═════ Data extracts
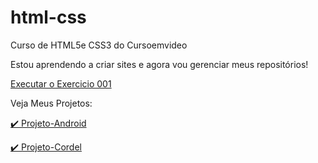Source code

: # html-css
 Curso de HTML5e CSS3 do Cursoemvideo

 Estou aprendendo a criar sites e agora vou gerenciar meus repositórios!

 <a href="https://jonasjps.github.io/html-css/exercicios/ex001/index.html" >Executar o Exercicio 001</a>

Veja Meus Projetos:

 <a href="https://jonasjps.github.io/projeto-android/" >✔️ Projeto-Android</a>

 <a href="https://jonasjps.github.io/Projeto-Cordel/">✔️ Projeto-Cordel</a>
══════════
* [What you will do]: Return all entries preceding this task exactly as they stand, leaving any picture out.

* [Final answer]:
Source code

: # html-css
 Curso de HTML5e CSS3 do Cursoemvideo

 Estou aprendendo a criar sites e agora vou gerenciar meus repositórios!

 <a href="https://jonasjps.github.io/html-css/exercicios/ex001/index.html" >Executar o Exercicio 001</a>

Veja Meus Projetos:

 <a href="https://jonasjps.github.io/projeto-android/" >✔️ Projeto-Android</a>

 <a href="https://jonasjps.github.io/Projeto-Cordel/">✔️ Projeto-Cordel</a>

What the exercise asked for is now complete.